#14 of the 25 Worst Christmas Songs...Ever
If you haven’t noticed yet, JACK-fm doesn’t play any Holiday tunes. Why? Are we a bunch of Scrooges? Are we a bunch of Grinch’s? Nah, we know Christmas music is everywhere you go now. You almost can’t escape it. So, as we get closer to the Santa’s Big Day, I’ll countdown the songs that put more of a Bah-Humbug in the Holidays.

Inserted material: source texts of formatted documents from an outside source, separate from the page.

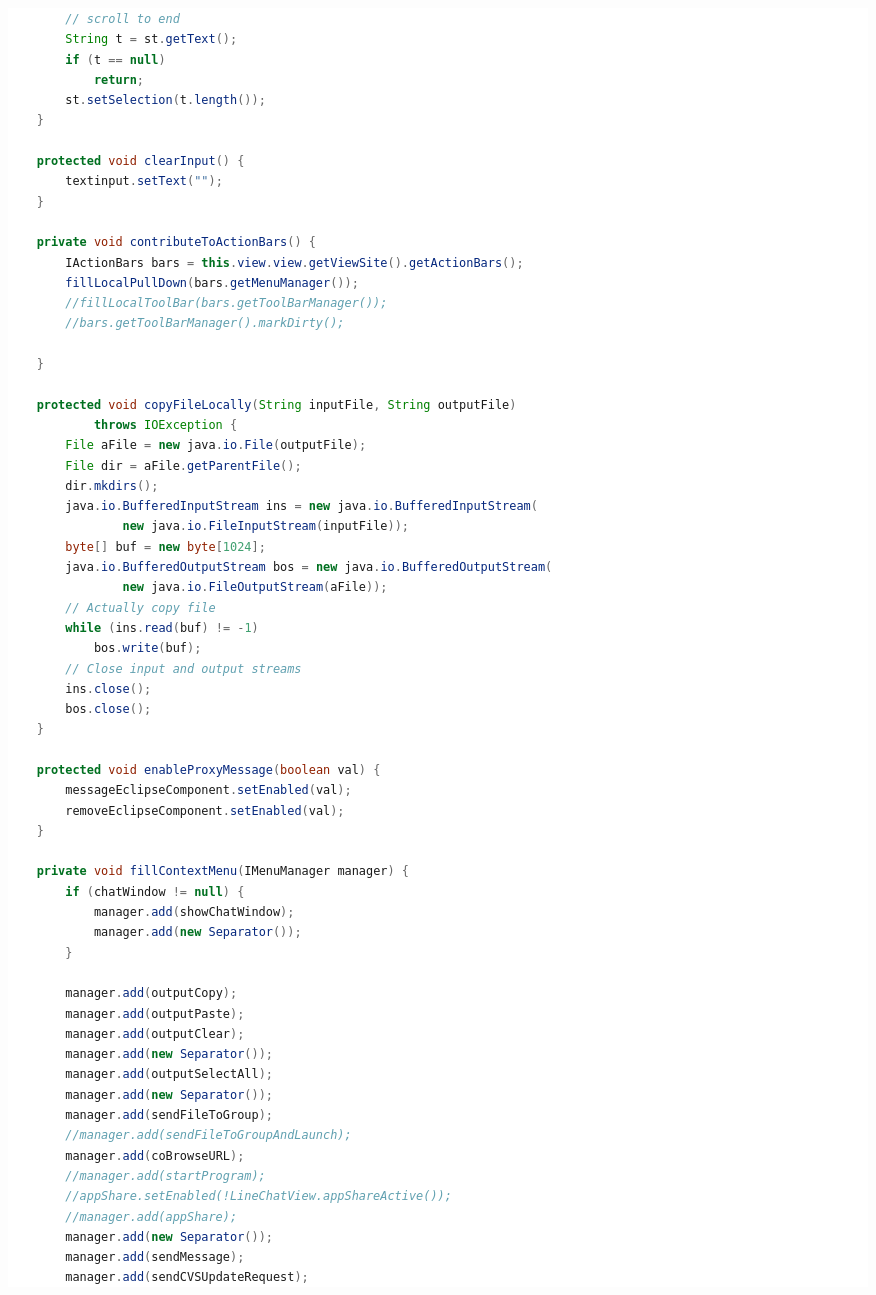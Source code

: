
 ```java
		// scroll to end
		String t = st.getText();
		if (t == null)
			return;
		st.setSelection(t.length());
	}

	protected void clearInput() {
		textinput.setText("");
	}

	private void contributeToActionBars() {
		IActionBars bars = this.view.view.getViewSite().getActionBars();
		fillLocalPullDown(bars.getMenuManager());
		//fillLocalToolBar(bars.getToolBarManager());
		//bars.getToolBarManager().markDirty();
		
	}

	protected void copyFileLocally(String inputFile, String outputFile)
			throws IOException {
		File aFile = new java.io.File(outputFile);
		File dir = aFile.getParentFile();
		dir.mkdirs();
		java.io.BufferedInputStream ins = new java.io.BufferedInputStream(
				new java.io.FileInputStream(inputFile));
		byte[] buf = new byte[1024];
		java.io.BufferedOutputStream bos = new java.io.BufferedOutputStream(
				new java.io.FileOutputStream(aFile));
		// Actually copy file
		while (ins.read(buf) != -1)
			bos.write(buf);
		// Close input and output streams
		ins.close();
		bos.close();
	}

	protected void enableProxyMessage(boolean val) {
		messageEclipseComponent.setEnabled(val);
		removeEclipseComponent.setEnabled(val);
	}

	private void fillContextMenu(IMenuManager manager) {
		if (chatWindow != null) {
			manager.add(showChatWindow);
			manager.add(new Separator());
		}
		
		manager.add(outputCopy);
		manager.add(outputPaste);
		manager.add(outputClear);
		manager.add(new Separator());
		manager.add(outputSelectAll);
		manager.add(new Separator());
		manager.add(sendFileToGroup);
		//manager.add(sendFileToGroupAndLaunch);
		manager.add(coBrowseURL);
		//manager.add(startProgram);
		//appShare.setEnabled(!LineChatView.appShareActive());
		//manager.add(appShare);
		manager.add(new Separator());
		manager.add(sendMessage);
		manager.add(sendCVSUpdateRequest);
```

Awww, isn’t this cute? Nope. After 10 seconds into the songs the whistling alone would make any human want to pull their ears completely off. I'll pay $20 to whoever knocked out the first two, to knock out the rest. Now, I might be a little to harsh on this classic Christmas song, but it goes against a pet peeve of mine…when older people try to impersonate children. It’s funny if it’s obviously bad, but this attempt is to make you think that the person singing is an actual kid who’s missing his chiclets. Ugh! The guilty party is the late (And honestly great trumpeter of the City Slickers) George Rock. I think George would have made millions as a cartoon actor, but ‘for goodness sakes’ never do this on songs. Oh, and the jingle bells/sound effects breakdown in the middle would turn my heart cold and make me wanna steal everything from Whoville just after a few listeners.
The 25 Worst Christmas Songs….Ever.
25. Christmas Tree – Lady Gaga
24. Blue Christmas – Porky Pig (aka Mark McCollum)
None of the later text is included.